Estate of Threatt v. American Centurion Life Assurance Co.

—In an action to recover the proceeds of a life insurance policy, the defendant American Centurion Life Assurance Company appeals from so much of an order of the Supreme Court, Kings County (Garson, J.), dated June 18, 1997, as denied that branch of the motion of. the defendants American Centurion Life Assurance Company and American Express Travel Related Services, Inc., which was for summary judgment dismissing the complaint insofar as asserted against it.

Ordered that the order is reversed insofar as appealed from, on the law, with costs, and that branch of the defendants’ motion which was for summary judgment dismissing the complaint insofar as asserted against the appellant is granted.

The evidence in the record establishes that the life insurance policy issued by the defendant American Centurion Life Assurance Company (hereinafter ACL) to the decedent William Threatt lapsed due to nonpayment of premiums, but was reinstated retroactive to April 1, 1988. Accordingly, and contrary to the plaintiffs’ contention, the two-year contestability period had not yet expired upon the decedent’s death in March 1990 (see, Insurance Law § 3203 [a] [3]; § 3210).

ACL presented sufficient evidence to establish as a matter of law that the decedent made material misrepresentations on the medical history portion of his application for reinstatement of the life insurance policy (see, Geer v Union Mut.
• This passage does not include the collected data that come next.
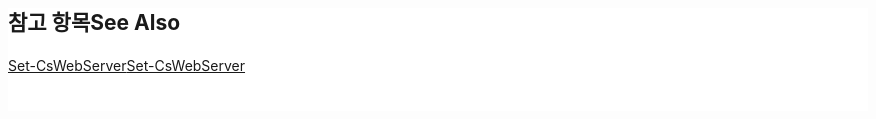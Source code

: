 ## <a name="see-also"></a><span data-ttu-id="1c5d6-164">참고 항목</span><span class="sxs-lookup"><span data-stu-id="1c5d6-164">See Also</span></span>


[<span data-ttu-id="1c5d6-165">Set-CsWebServer</span><span class="sxs-lookup"><span data-stu-id="1c5d6-165">Set-CsWebServer</span></span>](https://docs.microsoft.com/powershell/module/skype/Set-CsWebServer)  
  

</div>

</div>

<span> </span>

</div>

</div>

</div>

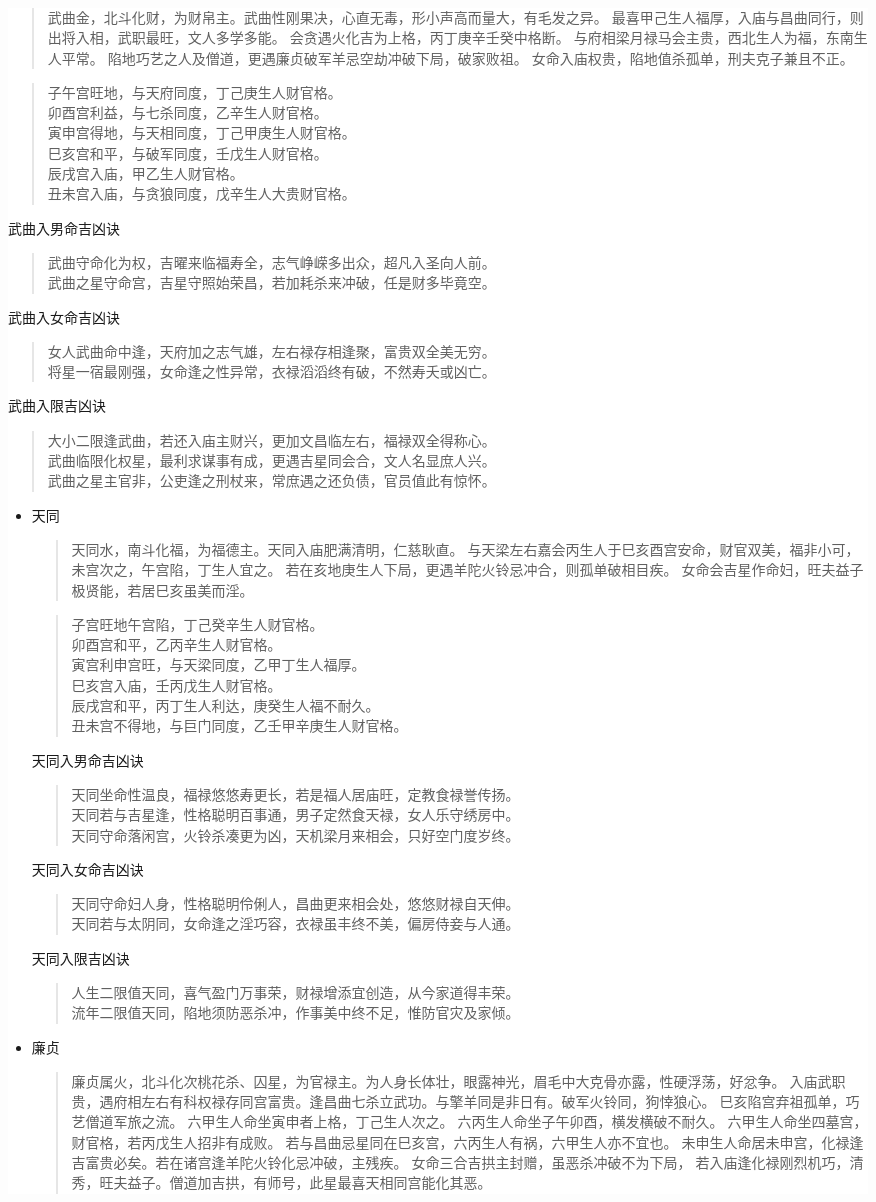   > 武曲金，北斗化财，为财帛主。武曲性刚果决，心直无毒，形小声高而量大，有毛发之异。 最喜甲己生人福厚，入庙与昌曲同行，则出将入相，武职最旺，文人多学多能。 会贪遇火化吉为上格，丙丁庚辛壬癸中格断。 与府相梁月禄马会主贵，西北生人为福，东南生人平常。 陷地巧艺之人及僧道，更遇廉贞破军羊忌空劫冲破下局，破家败祖。 女命入庙权贵，陷地值杀孤单，刑夫克子兼且不正。
  
  > 子午宫旺地，与天府同度，丁己庚生人财官格。  
  >  卯酉宫利益，与七杀同度，乙辛生人财官格。  
  >  寅申宫得地，与天相同度，丁己甲庚生人财官格。  
  >  巳亥宫和平，与破军同度，壬戊生人财官格。  
  >  辰戌宫入庙，甲乙生人财官格。  
  >  丑未宫入庙，与贪狼同度，戊辛生人大贵财官格。
  
  武曲入男命吉凶诀
  
  > 武曲守命化为权，吉曜来临福寿全，志气峥嵘多出众，超凡入圣向人前。  
  >  武曲之星守命宫，吉星守照始荣昌，若加耗杀来冲破，任是财多毕竟空。
  
  武曲入女命吉凶诀
  
  > 女人武曲命中逢，天府加之志气雄，左右禄存相逢聚，富贵双全美无穷。  
  >  将星一宿最刚强，女命逢之性异常，衣禄滔滔终有破，不然寿夭或凶亡。
  
  武曲入限吉凶诀
  
  > 大小二限逢武曲，若还入庙主财兴，更加文昌临左右，福禄双全得称心。  
  >  武曲临限化权星，最利求谋事有成，更遇吉星同会合，文人名显庶人兴。  
  >  武曲之星主官非，公吏逢之刑杖来，常庶遇之还负债，官员值此有惊怀。
- 天同
  
  > 天同水，南斗化福，为福德主。天同入庙肥满清明，仁慈耿直。 与天梁左右嘉会丙生人于巳亥酉宫安命，财官双美，福非小可，未宫次之，午宫陷，丁生人宜之。 若在亥地庚生人下局，更遇羊陀火铃忌冲合，则孤单破相目疾。 女命会吉星作命妇，旺夫益子极贤能，若居巳亥虽美而淫。
  
  > 子宫旺地午宫陷，丁己癸辛生人财官格。  
  >  卯酉宫和平，乙丙辛生人财官格。  
  >  寅宫利申宫旺，与天梁同度，乙甲丁生人福厚。  
  >  巳亥宫入庙，壬丙戊生人财官格。  
  >  辰戌宫和平，丙丁生人利达，庚癸生人福不耐久。  
  >  丑未宫不得地，与巨门同度，乙壬甲辛庚生人财官格。
  
  天同入男命吉凶诀
  
  > 天同坐命性温良，福禄悠悠寿更长，若是福人居庙旺，定教食禄誉传扬。  
  >  天同若与吉星逢，性格聪明百事通，男子定然食天禄，女人乐守绣房中。  
  >  天同守命落闲宫，火铃杀凑更为凶，天机梁月来相会，只好空门度岁终。
  
  天同入女命吉凶诀
  
  > 天同守命妇人身，性格聪明伶俐人，昌曲更来相会处，悠悠财禄自天伸。  
  >  天同若与太阴同，女命逢之淫巧容，衣禄虽丰终不美，偏房侍妾与人通。
  
  天同入限吉凶诀
  
  > 人生二限值天同，喜气盈门万事荣，财禄增添宜创造，从今家道得丰荣。  
  >  流年二限值天同，陷地须防恶杀冲，作事美中终不足，惟防官灾及家倾。
- 廉贞
  
  > 廉贞属火，北斗化次桃花杀、囚星，为官禄主。为人身长体壮，眼露神光，眉毛中大克骨亦露，性硬浮荡，好忿争。 入庙武职贵，遇府相左右有科权禄存同宫富贵。逢昌曲七杀立武功。与擎羊同是非日有。破军火铃同，狗悻狼心。 巳亥陷宫弃祖孤单，巧艺僧道军旅之流。 六甲生人命坐寅申者上格，丁己生人次之。 六丙生人命坐子午卯酉，横发横破不耐久。 六甲生人命坐四墓宫，财官格，若丙戊生人招非有成败。 若与昌曲忌星同在巳亥宫，六丙生人有祸，六甲生人亦不宜也。 未申生人命居未申宫，化禄逢吉富贵必矣。若在诸宫逢羊陀火铃化忌冲破，主残疾。 女命三合吉拱主封赠，虽恶杀冲破不为下局， 若入庙逢化禄刚烈机巧，清秀，旺夫益子。僧道加吉拱，有师号，此星最喜天相同宫能化其恶。
  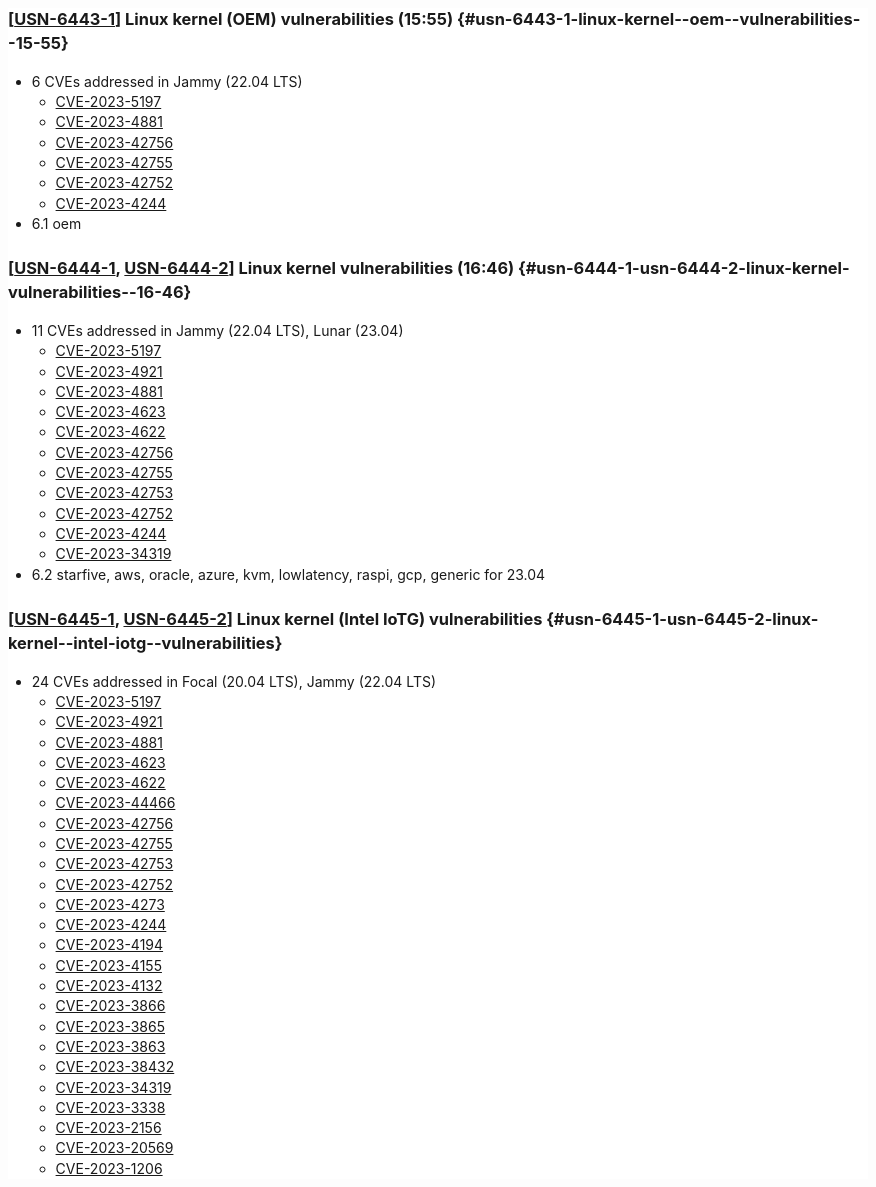 
### [[USN-6443-1](https://ubuntu.com/security/notices/USN-6443-1)] Linux kernel (OEM) vulnerabilities (15:55) {#usn-6443-1-linux-kernel--oem--vulnerabilities--15-55}

-   6 CVEs addressed in Jammy (22.04 LTS)
    -   [CVE-2023-5197](https://ubuntu.com/security/CVE-2023-5197) <!-- medium -->
    -   [CVE-2023-4881](https://ubuntu.com/security/CVE-2023-4881) <!-- high -->
    -   [CVE-2023-42756](https://ubuntu.com/security/CVE-2023-42756) <!-- high -->
    -   [CVE-2023-42755](https://ubuntu.com/security/CVE-2023-42755) <!-- high -->
    -   [CVE-2023-42752](https://ubuntu.com/security/CVE-2023-42752) <!-- high -->
    -   [CVE-2023-4244](https://ubuntu.com/security/CVE-2023-4244) <!-- high -->
-   6.1 oem


### [[USN-6444-1](https://ubuntu.com/security/notices/USN-6444-1), [USN-6444-2](https://ubuntu.com/security/notices/USN-6444-2)] Linux kernel vulnerabilities (16:46) {#usn-6444-1-usn-6444-2-linux-kernel-vulnerabilities--16-46}

-   11 CVEs addressed in Jammy (22.04 LTS), Lunar (23.04)
    -   [CVE-2023-5197](https://ubuntu.com/security/CVE-2023-5197) <!-- medium -->
    -   [CVE-2023-4921](https://ubuntu.com/security/CVE-2023-4921) <!-- high -->
    -   [CVE-2023-4881](https://ubuntu.com/security/CVE-2023-4881) <!-- high -->
    -   [CVE-2023-4623](https://ubuntu.com/security/CVE-2023-4623) <!-- high -->
    -   [CVE-2023-4622](https://ubuntu.com/security/CVE-2023-4622) <!-- high -->
    -   [CVE-2023-42756](https://ubuntu.com/security/CVE-2023-42756) <!-- high -->
    -   [CVE-2023-42755](https://ubuntu.com/security/CVE-2023-42755) <!-- high -->
    -   [CVE-2023-42753](https://ubuntu.com/security/CVE-2023-42753) <!-- high -->
    -   [CVE-2023-42752](https://ubuntu.com/security/CVE-2023-42752) <!-- high -->
    -   [CVE-2023-4244](https://ubuntu.com/security/CVE-2023-4244) <!-- high -->
    -   [CVE-2023-34319](https://ubuntu.com/security/CVE-2023-34319) <!-- medium -->
-   6.2 starfive, aws, oracle, azure, kvm, lowlatency, raspi, gcp, generic for 23.04


### [[USN-6445-1](https://ubuntu.com/security/notices/USN-6445-1), [USN-6445-2](https://ubuntu.com/security/notices/USN-6445-2)] Linux kernel (Intel IoTG) vulnerabilities {#usn-6445-1-usn-6445-2-linux-kernel--intel-iotg--vulnerabilities}

-   24 CVEs addressed in Focal (20.04 LTS), Jammy (22.04 LTS)
    -   [CVE-2023-5197](https://ubuntu.com/security/CVE-2023-5197) <!-- medium -->
    -   [CVE-2023-4921](https://ubuntu.com/security/CVE-2023-4921) <!-- high -->
    -   [CVE-2023-4881](https://ubuntu.com/security/CVE-2023-4881) <!-- high -->
    -   [CVE-2023-4623](https://ubuntu.com/security/CVE-2023-4623) <!-- high -->
    -   [CVE-2023-4622](https://ubuntu.com/security/CVE-2023-4622) <!-- high -->
    -   [CVE-2023-44466](https://ubuntu.com/security/CVE-2023-44466) <!-- medium -->
    -   [CVE-2023-42756](https://ubuntu.com/security/CVE-2023-42756) <!-- high -->
    -   [CVE-2023-42755](https://ubuntu.com/security/CVE-2023-42755) <!-- high -->
    -   [CVE-2023-42753](https://ubuntu.com/security/CVE-2023-42753) <!-- high -->
    -   [CVE-2023-42752](https://ubuntu.com/security/CVE-2023-42752) <!-- high -->
    -   [CVE-2023-4273](https://ubuntu.com/security/CVE-2023-4273) <!-- medium -->
    -   [CVE-2023-4244](https://ubuntu.com/security/CVE-2023-4244) <!-- high -->
    -   [CVE-2023-4194](https://ubuntu.com/security/CVE-2023-4194) <!-- medium -->
    -   [CVE-2023-4155](https://ubuntu.com/security/CVE-2023-4155) <!-- medium -->
    -   [CVE-2023-4132](https://ubuntu.com/security/CVE-2023-4132) <!-- low -->
    -   [CVE-2023-3866](https://ubuntu.com/security/CVE-2023-3866) <!-- medium -->
    -   [CVE-2023-3865](https://ubuntu.com/security/CVE-2023-3865) <!-- medium -->
    -   [CVE-2023-3863](https://ubuntu.com/security/CVE-2023-3863) <!-- medium -->
    -   [CVE-2023-38432](https://ubuntu.com/security/CVE-2023-38432) <!-- medium -->
    -   [CVE-2023-34319](https://ubuntu.com/security/CVE-2023-34319) <!-- medium -->
    -   [CVE-2023-3338](https://ubuntu.com/security/CVE-2023-3338) <!-- medium -->
    -   [CVE-2023-2156](https://ubuntu.com/security/CVE-2023-2156) <!-- medium -->
    -   [CVE-2023-20569](https://ubuntu.com/security/CVE-2023-20569) <!-- high -->
    -   [CVE-2023-1206](https://ubuntu.com/security/CVE-2023-1206) <!-- medium -->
Life Ins. Co., 273 NY 261; Aguilar v United States Life Ins. Co., 162 AD2d 209), submitting an affidavit from an underwriter which, together with portions of its underwriting guidelines, established that it would not have reinstated the policy had it known that the decedent had been treated for intestinal mycosis (see, e.g., Gentile v Continental Am. Life Ins. Co., 215 AD2d 626; Shapiro v Allstate Life Ins. Co., 202 AD2d 659; Aguilar v United States Life Ins. Co., supra). As the plaintiffs failed to present any evidence raising a triable issue of fact as to the materiality of the misrepresentation, the court erred in denying that branch of the motion which was for summary judgment dismissing the complaint insofar as asserted against the appellant.

The plaintiffs’ remaining contentions are without merit. O’Brien, J. P., Pizzuto, Joy and Florio, JJ., concur.